Earlier this year, Wrigley announced plans to relocate about 250 employees from the white terracotta-clad building by the end of 2012 to the company’s campus on the Chicago River.
The buyers are seeking landmark status for the 90-year-old building. (AP)
Artistic elephant
An elephant at Whipsnade Zoo has taken up an unusual hobby.
Karishma spends her days painting and can regularly be seen at the Bedfordshire zoo holding the brush in her trunk.
Karishma, 13, a female Asian elephant, arrived at the zoo four years ago and became a mother for the first time last April. Visitors to the zoo this weekend will be able to see a selection of Karishma’s artwork, which is on display as part of Elephant Appreciation Day, to raise money for the Zoological Society of London’s elephant conservation projects. (PA)
Frozen body
Police in Austria have found the body of an 89-year old woman in her freezer and said her nephew has admitted placing her there.
Police spokesman Markus Haindl said yesterday that the unidentified suspect claimed his aunt died a natural death in Neuhofen/Ybbs, a town about 100 km west of the capital, Vienna.
He cited the nephew as saying he put her in the freezer instead of reporting her death so he could continue to collect her monthly care allowance cheque.
Police are waiting for the results of a post-mortem examination to see if there was foul play involved in the death. (AP)
Friends for tea
Workers who shout down the phone, never offer to make tea and coffee, or bring smelly food into the office for lunch, are among the top bugbears of employees, according to a new study.
The irritating habits of staff dominate a list of activities that annoy colleagues, although computer problems also rank highly among office staff across the country.
A survey of 1,500 adults by Samsung Electronics found that slow computer systems, printer jams and unnecessary emails were a daily misery for workers. But the research also showed that loud colleagues, annoying mobile phone ringtones, people eating smelly food in the office or never offering to make a round of drinks also ranked. (PA)
Taxed after death
A Frenchwoman found proof of the maxim that nothing in life is certain except death and taxes, when she received a bill in the name of a grandfather who died in 1949.
“I didn’t think I’d hear any more about my grandfather, whom I never knew,” Martine Courtois said, after reading the €13 euro land inheritance tax bill addressed to her grandfather, Pierre Barotte.
“Everything was done legally at the time, we didn’t get any demands from the tax office,” said Courtois, who lives in the small eastern town of Bruyeres.

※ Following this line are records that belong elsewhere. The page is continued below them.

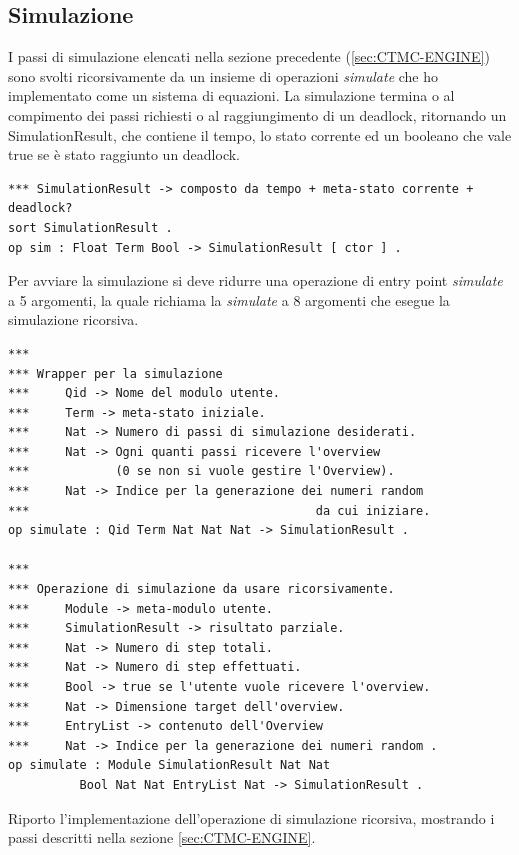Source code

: \subsection{Simulazione}

I passi di simulazione elencati nella sezione precedente (\ref{sec:CTMC-ENGINE})
sono svolti ricorsivamente da un insieme di operazioni \emph{simulate} che ho
implementato come un sistema di equazioni. La simulazione termina o al
compimento dei passi richiesti o al raggiungimento di un deadlock, ritornando un
SimulationResult, che contiene il tempo, lo stato corrente ed un booleano che
vale true se è stato raggiunto un deadlock.
\begin{Verbatim}[fontsize=\small]
*** SimulationResult -> composto da tempo + meta-stato corrente + deadlock?
sort SimulationResult .
op sim : Float Term Bool -> SimulationResult [ ctor ] .
\end{Verbatim}

Per avviare la simulazione si deve ridurre una operazione di entry point
\emph{simulate} a 5 argomenti, la quale richiama la \emph{simulate} a 8
argomenti che esegue la simulazione ricorsiva.
\begin{Verbatim}[fontsize=\small]
***
*** Wrapper per la simulazione
***     Qid -> Nome del modulo utente.
***     Term -> meta-stato iniziale.
***     Nat -> Numero di passi di simulazione desiderati.
***     Nat -> Ogni quanti passi ricevere l'overview
***            (0 se non si vuole gestire l'Overview).
***     Nat -> Indice per la generazione dei numeri random
***                                        da cui iniziare.
op simulate : Qid Term Nat Nat Nat -> SimulationResult .
	
***
*** Operazione di simulazione da usare ricorsivamente.
***     Module -> meta-modulo utente.
***     SimulationResult -> risultato parziale.
*** 	Nat -> Numero di step totali.
***		Nat -> Numero di step effettuati.
***     Bool -> true se l'utente vuole ricevere l'overview.
***     Nat -> Dimensione target dell'overview.
***     EntryList -> contenuto dell'Overview
***     Nat -> Indice per la generazione dei numeri random .
op simulate : Module SimulationResult Nat Nat
          Bool Nat Nat EntryList Nat -> SimulationResult .
\end{Verbatim}

Riporto l'implementazione dell'operazione di simulazione ricorsiva, mostrando i
passi descritti nella sezione \ref{sec:CTMC-ENGINE}.

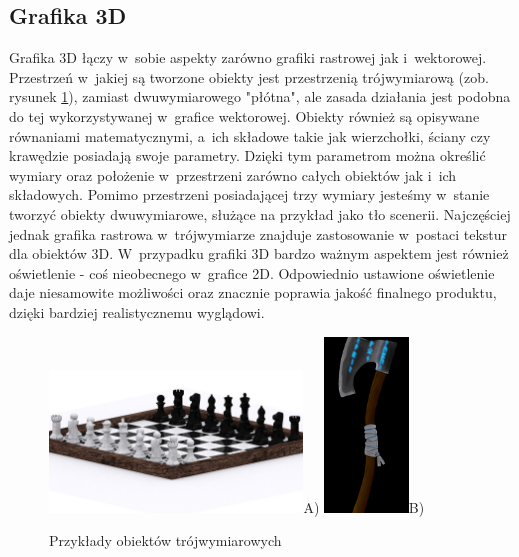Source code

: \documentclass[12pt,a4paper,oneside]{book}
\theoremstyle{definition}
\numberwithin{equation}{chapter}
\begin{document}
\subsection{Grafika 3D}

\par Grafika 3D łączy w~sobie aspekty zarówno grafiki rastrowej jak i~wektorowej. Przestrzeń w~jakiej są tworzone obiekty jest przestrzenią trójwymiarową (zob. rysunek \ref{3DGraphics_2}), zamiast dwuwymiarowego "płótna", ale zasada działania jest podobna do tej wykorzystywanej w~grafice wektorowej. Obiekty również są opisywane równaniami matematycznymi, a~ich składowe takie jak wierzchołki, ściany czy krawędzie posiadają swoje parametry. Dzięki tym parametrom można określić wymiary oraz położenie w~przestrzeni zarówno całych obiektów jak i~ich składowych. Pomimo przestrzeni posiadającej trzy wymiary jesteśmy w~stanie tworzyć obiekty dwuwymiarowe, służące na przykład jako tło scenerii. Najczęściej jednak grafika rastrowa w~trójwymiarze znajduje zastosowanie w~postaci tekstur dla obiektów 3D. W~przypadku grafiki 3D bardzo ważnym aspektem jest również oświetlenie - coś nieobecnego w~grafice 2D. Odpowiednio ustawione oświetlenie daje niesamowite możliwości oraz znacznie poprawia jakość finalnego produktu, dzięki bardziej realistycznemu wyglądowi.

\begin{figure}[hpt!]
        \centering
        \quad\includegraphics[width=0.6\textwidth]{images/Chess_1.jpg}A)
        \quad\includegraphics[width=0.2\textwidth]{images/3D_Axe.jpg}B)
        \caption{Przykłady obiektów trójwymiarowych}
        \label{3DGraphics_2}
\end{figure}
\end{document}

The local tax office said the situation was entirely normal and “happens all the time” when an unpaid tax debt, through interest or late payment fees, goes beyond €12. (AFP)
Not leaving nest!
After several failed attempts to convince their 41-year-old son to leave the nest, a Venetian couple have hired a lawyer in a last resort bid for domestic peace and quiet, Italian media reported yesterday.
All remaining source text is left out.